[Records from a data collection]

──────

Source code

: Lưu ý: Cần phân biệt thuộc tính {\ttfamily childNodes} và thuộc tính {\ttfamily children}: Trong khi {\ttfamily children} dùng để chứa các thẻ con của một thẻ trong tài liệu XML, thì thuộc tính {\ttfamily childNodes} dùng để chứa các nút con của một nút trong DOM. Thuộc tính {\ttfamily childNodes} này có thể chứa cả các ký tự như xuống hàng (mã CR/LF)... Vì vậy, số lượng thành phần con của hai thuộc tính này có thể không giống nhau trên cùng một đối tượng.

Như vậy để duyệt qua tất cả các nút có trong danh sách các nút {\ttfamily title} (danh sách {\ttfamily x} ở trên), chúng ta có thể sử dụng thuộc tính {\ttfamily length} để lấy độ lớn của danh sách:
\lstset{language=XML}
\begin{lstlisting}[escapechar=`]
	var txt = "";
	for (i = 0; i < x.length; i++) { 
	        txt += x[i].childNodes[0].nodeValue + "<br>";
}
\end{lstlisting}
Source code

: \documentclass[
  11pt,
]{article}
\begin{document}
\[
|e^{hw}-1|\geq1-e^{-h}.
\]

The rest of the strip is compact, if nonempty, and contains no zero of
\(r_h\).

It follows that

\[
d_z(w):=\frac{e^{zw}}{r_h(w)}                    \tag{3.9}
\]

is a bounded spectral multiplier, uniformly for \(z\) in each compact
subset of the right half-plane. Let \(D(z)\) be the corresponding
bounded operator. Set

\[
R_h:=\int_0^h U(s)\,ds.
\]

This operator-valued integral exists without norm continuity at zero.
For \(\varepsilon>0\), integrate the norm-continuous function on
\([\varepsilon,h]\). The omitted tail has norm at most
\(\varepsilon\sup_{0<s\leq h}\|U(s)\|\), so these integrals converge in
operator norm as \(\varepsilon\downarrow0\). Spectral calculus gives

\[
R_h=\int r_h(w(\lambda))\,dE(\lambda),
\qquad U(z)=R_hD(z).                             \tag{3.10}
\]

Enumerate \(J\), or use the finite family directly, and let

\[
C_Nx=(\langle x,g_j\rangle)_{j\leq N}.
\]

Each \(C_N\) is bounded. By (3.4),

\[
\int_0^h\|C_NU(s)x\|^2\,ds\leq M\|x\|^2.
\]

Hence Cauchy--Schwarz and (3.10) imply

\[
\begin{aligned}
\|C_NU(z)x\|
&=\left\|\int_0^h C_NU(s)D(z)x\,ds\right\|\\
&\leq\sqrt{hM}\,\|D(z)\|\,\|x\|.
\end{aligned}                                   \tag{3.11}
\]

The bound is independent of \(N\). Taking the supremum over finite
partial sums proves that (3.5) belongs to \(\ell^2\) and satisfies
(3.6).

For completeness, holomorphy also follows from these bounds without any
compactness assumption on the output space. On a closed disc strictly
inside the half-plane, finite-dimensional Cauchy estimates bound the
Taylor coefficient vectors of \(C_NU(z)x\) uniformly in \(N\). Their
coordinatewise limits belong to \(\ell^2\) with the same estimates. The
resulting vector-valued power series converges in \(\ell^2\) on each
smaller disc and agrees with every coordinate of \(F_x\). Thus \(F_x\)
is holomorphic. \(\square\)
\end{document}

──────

▶ _Directions for this task_
Please repeat the data above verbatim, all of it.

▶ _Solution to the exercise_
Source code

: Lưu ý: Cần phân biệt thuộc tính {\ttfamily childNodes} và thuộc tính {\ttfamily children}: Trong khi {\ttfamily children} dùng để chứa các thẻ con của một thẻ trong tài liệu XML, thì thuộc tính {\ttfamily childNodes} dùng để chứa các nút con của một nút trong DOM. Thuộc tính {\ttfamily childNodes} này có thể chứa cả các ký tự như xuống hàng (mã CR/LF)... Vì vậy, số lượng thành phần con của hai thuộc tính này có thể không giống nhau trên cùng một đối tượng.

Như vậy để duyệt qua tất cả các nút có trong danh sách các nút {\ttfamily title} (danh sách {\ttfamily x} ở trên), chúng ta có thể sử dụng thuộc tính {\ttfamily length} để lấy độ lớn của danh sách:
\lstset{language=XML}
\begin{lstlisting}[escapechar=`]
	var txt = "";
	for (i = 0; i < x.length; i++) { 
	        txt += x[i].childNodes[0].nodeValue + "<br>";
}
\end{lstlisting}
Source code

: \documentclass[
  11pt,
]{article}
\begin{document}
\[
|e^{hw}-1|\geq1-e^{-h}.
\]

The rest of the strip is compact, if nonempty, and contains no zero of
\(r_h\).

It follows that

\[
d_z(w):=\frac{e^{zw}}{r_h(w)}                    \tag{3.9}
\]

is a bounded spectral multiplier, uniformly for \(z\) in each compact
subset of the right half-plane. Let \(D(z)\) be the corresponding
bounded operator. Set

\[
R_h:=\int_0^h U(s)\,ds.
\]

This operator-valued integral exists without norm continuity at zero.
For \(\varepsilon>0\), integrate the norm-continuous function on
\([\varepsilon,h]\). The omitted tail has norm at most
\(\varepsilon\sup_{0<s\leq h}\|U(s)\|\), so these integrals converge in
operator norm as \(\varepsilon\downarrow0\). Spectral calculus gives

\[
R_h=\int r_h(w(\lambda))\,dE(\lambda),
\qquad U(z)=R_hD(z).                             \tag{3.10}
\]

Enumerate \(J\), or use the finite family directly, and let

\[
C_Nx=(\langle x,g_j\rangle)_{j\leq N}.
\]

Each \(C_N\) is bounded. By (3.4),

\[
\int_0^h\|C_NU(s)x\|^2\,ds\leq M\|x\|^2.
\]

Hence Cauchy--Schwarz and (3.10) imply

\[
\begin{aligned}
\|C_NU(z)x\|
&=\left\|\int_0^h C_NU(s)D(z)x\,ds\right\|\\
&\leq\sqrt{hM}\,\|D(z)\|\,\|x\|.
\end{aligned}                                   \tag{3.11}
\]

The bound is independent of \(N\). Taking the supremum over finite
partial sums proves that (3.5) belongs to \(\ell^2\) and satisfies
(3.6).

For completeness, holomorphy also follows from these bounds without any
compactness assumption on the output space. On a closed disc strictly
inside the half-plane, finite-dimensional Cauchy estimates bound the
Taylor coefficient vectors of \(C_NU(z)x\) uniformly in \(N\). Their
coordinatewise limits belong to \(\ell^2\) with the same estimates. The
resulting vector-valued power series converges in \(\ell^2\) on each
smaller disc and agrees with every coordinate of \(F_x\). Thus \(F_x\)
is holomorphic. \(\square\)
\end{document}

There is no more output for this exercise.